Thai chef Chumpol Jangprai, a committee member who helms a Michelin-star restaurant in Bangkok, said in December the government planned to train “a chef in every village,” starting with 10,000 in 2024 and another 75,000 over the following four years.

In the future, soft power initiatives will be governed by the Thailand Creative Content Agency, which will be set up to mirror the Korea Creative Content Agency, said Paetongtarn in November.

Art of subtle persuasion

Thai film critic Kong Rithdee applauded the government’s effort to support culture and the creative industries. 

“It is a good sign. These things take time and commitment before they reach fruition. It doesn’t matter if the policy is called soft power, creative economy or cultural export, the thrust of it is to support those in the cultural sector,” he said.

Despite the government’s lofty intentions, other observers have offered a more cautious assessment of the plan.

“The budget of 5.1 billion baht is only a minor sum. If you want an international-level outcome, you cannot invest on a national-level scale,” said Thamrongsak Petchlertanan, an associate professor of political science at Rangsit University in Pathum Thani. 

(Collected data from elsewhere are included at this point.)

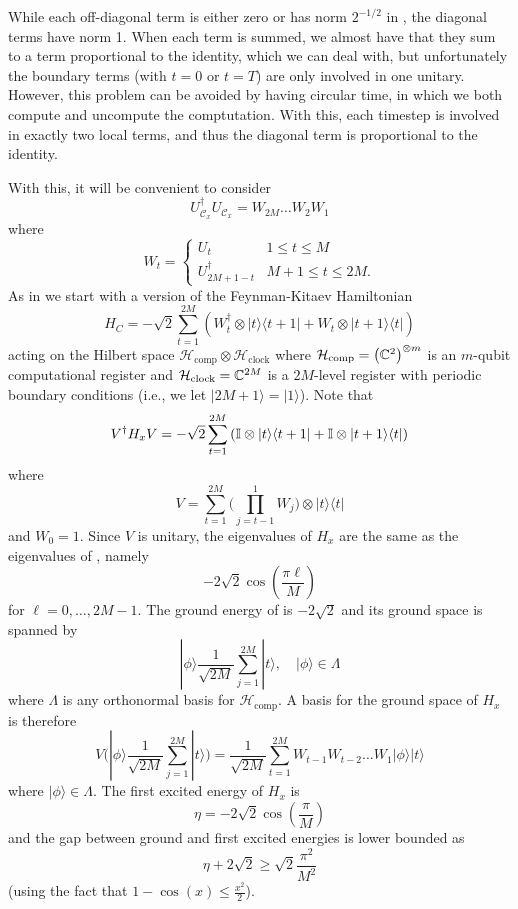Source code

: \documentclass[../thesis-main/thesis-main]{subfiles}
\begin{document}
While each off-diagonal term is either zero or has norm $2^{-1/2}$ in , the diagonal terms have norm 1.  When each term is summed, we almost have that they sum to a term proportional to the identity, which we can deal with, but unfortunately the boundary terms (with $t=0$ or $t=T$) are only involved in one unitary.  However, this problem can be avoided by having circular time, in which we both compute and uncompute the comptutation.  With this, each timestep is involved in exactly two local terms, and thus the diagonal term is proportional to the identity.

With this, it will be convenient to consider 
\begin{equation}
  U_{\mathcal{C}_{x}}^{\dagger}U_{\mathcal{C}_{x}}=W_{2M}\ldots W_{2}W_{1}
\end{equation}
where
\begin{equation}
W_{t}=\begin{cases}
U_{t} & 1\leq t\leq M\\
U_{2M+1-t}^{\dagger} & M+1 \le t \le 2M.
\end{cases}
\end{equation}
As in  we start with a version of the Feynman-Kitaev Hamiltonian \cite{Fey85,KSV02}
\begin{equation}
H_{C}=-\sqrt{2}\sum_{t=1}^{2M}\left(W_{t}^{\dagger}\otimes|t\rangle\langle t+1|+W_{t}\otimes|t+1\rangle\langle t|\right)\label{eq:H_x}
\end{equation}
acting on the Hilbert space $\mathcal{H}_{\text{comp}} \otimes \mathcal{H}_{\text{clock}}$ where $\mathcal{H}_{\text{comp}} = \left(\mathbb{C}^{2}\right)^{\otimes m}$ is an $m$-qubit computational register and $\mathcal{H}_{\text{clock}}=\mathbb{C}^{2M}$ is a $2M$-level register with periodic boundary conditions (i.e., we let $|2M+1\rangle=|1\rangle$). Note that 
\begin{equation}
V^{\dagger}H_{x}V=-\sqrt{2}\sum_{t=1}^{2M}\left(\mathbb{I}\otimes|t\rangle\langle t+1|+\mathbb{I}\otimes|t+1\rangle\langle t|\right)\label{eq:V_H_V}
\end{equation}
where 
\[
V=\sum_{t=1}^{2M}\bigg(\prod_{j=t-1}^{1}W_{j}\bigg)\otimes|t\rangle\langle t|
\]
and $W_{0}=1$. Since $V$ is unitary, the eigenvalues of $H_{x}$ are the same as the eigenvalues of , namely 
\[
-2\sqrt{2}\cos\left(\frac{\pi \ell}{M}\right)
\]
for $\ell=0,\ldots,2M-1$. The ground energy of  is $-2\sqrt{2}$ and its ground space is spanned by 
\[
  |\phi\rangle\frac{1}{\sqrt{2M}}\sum_{j=1}^{2M}|t\rangle,
  \quad|\phi\rangle\in\Lambda
\]
where $\Lambda$ is any orthonormal basis for $\mathcal{H}_{\mathrm{comp}}$. A basis for the ground space of $H_{x}$ is therefore 
\[
V\bigg(|\phi\rangle\frac{1}{\sqrt{2M}}\sum_{j=1}^{2M}|t\rangle\bigg)=\frac{1}{\sqrt{2M}}\sum_{t=1}^{2M}W_{t-1}W_{t-2}\ldots W_{1}|\phi\rangle|t\rangle
\]
 where $|\phi\rangle\in\Lambda$. The first excited energy of $H_{x}$ is 
\[
\eta=-2\sqrt{2}\cos\left(\frac{\pi}{M}\right)
\]
and the gap between ground and first excited energies is lower bounded as 
\begin{equation}
\eta+2\sqrt{2}\geq\sqrt{2}\frac{\pi^{2}}{M^{2}}\label{eq:bound_on_eta}
\end{equation}
(using the fact that $1-\cos(x)\leq\frac{x^{2}}{2}$).
\end{document}

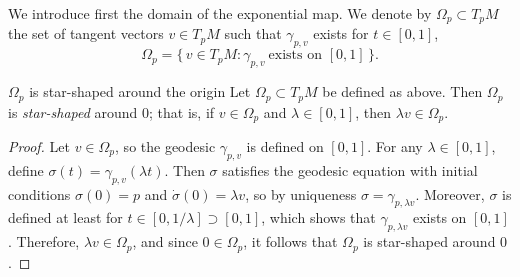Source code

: We introduce first the domain of the exponential map. We denote by $\Omega_p \subset T_p M$ the set of tangent vectors $v \in T_p M$ such that $\gamma_{p,v}$ exists for $t\in [0,1]$,
\[
\Omega_p=\{\,v\in T_pM : \gamma_{p,v}\ \text{exists on }[0,1]\,\}.
\]

\begin{colorlem}{$\Omega_p$ is star-shaped around the origin}{}
Let \(\Omega_p \subset T_pM\) be defined as above. Then \(\Omega_p\) is \emph{star-shaped} around \(0\); that is, if \(v \in \Omega_p\) and \(\lambda \in [0,1]\), then \(\lambda v \in \Omega_p\).
\end{colorlem}


\begin{proof}
Let $v \in \Omega_p$, so the geodesic $\gamma_{p,v}$ is defined on $[0,1]$. For any $\lambda \in [0,1]$, define $\sigma(t) = \gamma_{p,v}(\lambda t)$. Then $\sigma$ satisfies the geodesic equation with initial conditions $\sigma(0) = p$ and $\dot{\sigma}(0) = \lambda v$, so by uniqueness $\sigma = \gamma_{p,\lambda v}$. Moreover, $\sigma$ is defined at least for $t \in [0,1/\lambda] \supset [0,1]$, which shows that $\gamma_{p,\lambda v}$ exists on $[0,1]$. Therefore, $\lambda v \in \Omega_p$, and since $0 \in \Omega_p$, it follows that $\Omega_p$ is star-shaped around $0$.
\end{proof}







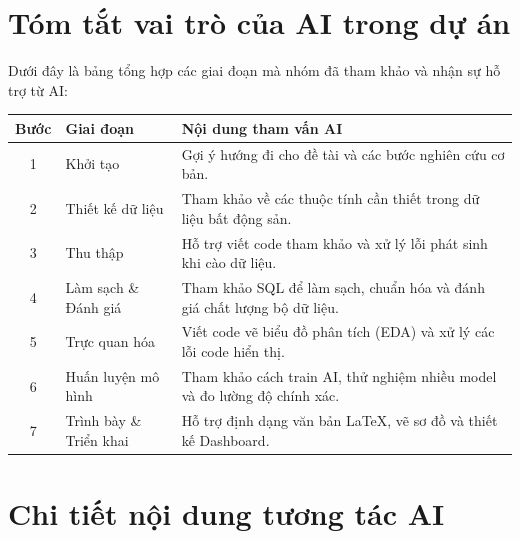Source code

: \documentclass[12pt, a4paper]{article}
\begin{document}
\newpage

\section{Tóm tắt vai trò của AI trong dự án}
Dưới đây là bảng tổng hợp các giai đoạn mà nhóm đã tham khảo và nhận sự hỗ trợ từ AI:

\begin{table}[H]
\centering
\small
\renewcommand{\arraystretch}{1.4}
\begin{tabularx}{\textwidth}{|c|l|X|}
\hline
\textbf{Bước} & \textbf{Giai đoạn} & \textbf{Nội dung tham vấn AI} \\ \hline
1 & Khởi tạo & Gợi ý hướng đi cho đề tài và các bước nghiên cứu cơ bản. \\ \hline
2 & Thiết kế dữ liệu & Tham khảo về các thuộc tính cần thiết trong dữ liệu bất động sản. \\ \hline
3 & Thu thập & Hỗ trợ viết code tham khảo và xử lý lỗi phát sinh khi cào dữ liệu. \\ \hline
4 & Làm sạch \& Đánh giá & Tham khảo SQL để làm sạch, chuẩn hóa và đánh giá chất lượng bộ dữ liệu. \\ \hline
5 & Trực quan hóa & Viết code vẽ biểu đồ phân tích (EDA) và xử lý các lỗi code hiển thị. \\ \hline
6 & Huấn luyện mô hình & Tham khảo cách train AI, thử nghiệm nhiều model và đo lường độ chính xác. \\ \hline
7 & Trình bày \& Triển khai & Hỗ trợ định dạng văn bản LaTeX, vẽ sơ đồ và thiết kế Dashboard. \\ \hline
\end{tabularx}
\end{table}

\newpage

\section{Chi tiết nội dung tương tác AI}
\end{document}
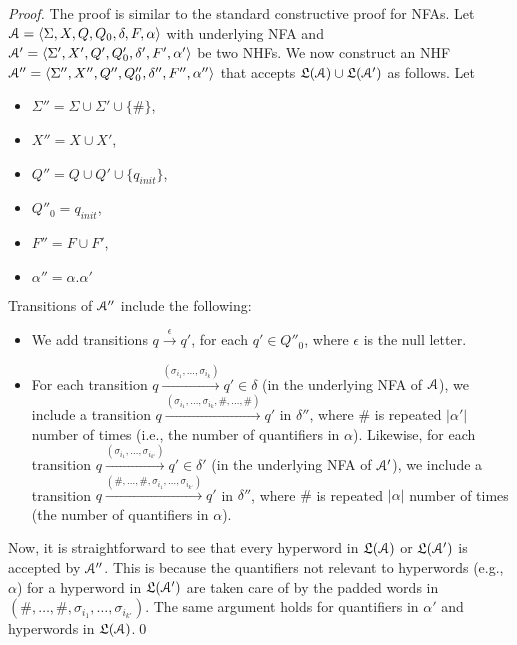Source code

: \begin{proof}
The proof is similar to the standard constructive proof for NFAs. Let $\mathcal{A} = 
\langle \Sigma,X,Q,Q_0,\delta,F,\alpha \rangle$ with underlying NFA and $\mathcal{A}'= 
\langle \Sigma',X',Q',Q'_0,\delta',F',\alpha' \rangle$ be two NHFs. We now construct an 
NHF $\mathcal{A}'' = \langle \Sigma'',X'',Q'',Q''_0,\delta'',F'',\alpha'' \rangle$ that accepts 
$\mathfrak{L}(\mathcal{A}) \cup \mathfrak{L}(\mathcal{A}')$ as follows. Let
%
\begin{itemize}
 \item  $\Sigma'' = \Sigma \cup \Sigma' \cup \{\#\}$,
 \item $X'' = X \cup X'$,
 \item $Q'' = Q \cup Q' \cup \{q_{\mathit{init}}\}$, 
 \item $Q''_0 = q_{\mathit{init}}$,
 \item $F'' = F \cup F'$,
 \item $\alpha'' = \alpha.\alpha'$
 
\end{itemize}
%
Transitions of $\mathcal{A}''$ include the following:

\begin{itemize}
 \item  We add transitions $q\xrightarrow{\epsilon} q'$, for each $q' \in 
Q''_0$, where $\epsilon$ is the null letter. 

\item For each transition $q \xrightarrow{(\sigma_{i_1}, \dots, \sigma_{i_k})} 
q' \in \delta$ (in the underlying NFA of $\mathcal{A}$), we include a transition $q 
\xrightarrow{(\sigma_{i_1}, \dots, \sigma_{i_k}, \#, \dots, \#)} q'$ in 
$\delta''$, where $\#$ is repeated $|\alpha'|$ number of times (i.e., the number 
of quantifiers in $\alpha$). Likewise, for each transition $q 
\xrightarrow{(\sigma_{i_1}, \dots, \sigma_{i_{k'}})} q' \in \delta'$ (in the 
underlying NFA of $\mathcal{A}'$), we include a transition $q \xrightarrow{(\#, \dots, 
\#, \sigma_{i_1}, \dots, \sigma_{i_{k'}})} q'$ in $\delta''$, where $\#$ is 
repeated $|\alpha|$ number of times (the number of quantifiers in $\alpha$).
\end{itemize}

Now, it is straightforward to see that every hyperword in $\mathfrak{L}(\mathcal{A})$ or 
$\mathfrak{L}(\mathcal{A}')$ is accepted by $\mathcal{A}''$. This is because the quantifiers not 
relevant to hyperwords (e.g., $\alpha$) for a hyperword in $\mathfrak{L}(\mathcal{A}')$ are 
taken care of by the padded words in $(\#, \dots, \#, \sigma_{i_1}, \dots, 
\sigma_{i_{k'}})$. The same argument holds for quantifiers in $\alpha'$ and 
hyperwords in $\mathfrak{L}(\mathcal{A})$.\qed

\end{proof}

“If you look at how South Korea’s K-Pop [industry] has been built, it requires heavy and continuous investment.”

Thamrongsak doubted the campaign would have much impact globally, but “it could affect the domestic market, which also means the popularity of the Pheu Thai-led government.”

People take part in mass water fights during the first day of Songkran, or Thai New Year, on Khao San Road in Bangkok on April 13, 2023. Thailand has allocated a budget to promote the annual festival under its soft-power campaign. [AFP]

Mark S. Cogan, an associate professor of Peace and Conflict Studies at Japan’s Kansai Gaidai University, said the committee being run by Paetongtarn was a vehicle for her to “burnish her credentials ahead of a potential move toward a Cabinet position or a later bid for higher office.”

But he said soft power worked best when it was quiet, not loud.

“Soft power is often subtle and grows not necessarily because of something a government does, but through the values and culture of its people,” he said. “[It is] the ability to attract based on the legitimacy of one’s own values. So no one would go around saying, ‘Hey, look how attractive we are!’”

“Muay Thai is obviously attractive, and it should be promoted, but saying it should be promoted as soft power is awkward. All you have to do is promote it. That’s it.”

This story was updated to correct the title of Dr Surapong Suebwonglee, who is a committee member but no longer deputy prime minister. An earlier version said the committee had been given a 5.1 billion baht budget. It has requested the sum, but it has not yet been approved.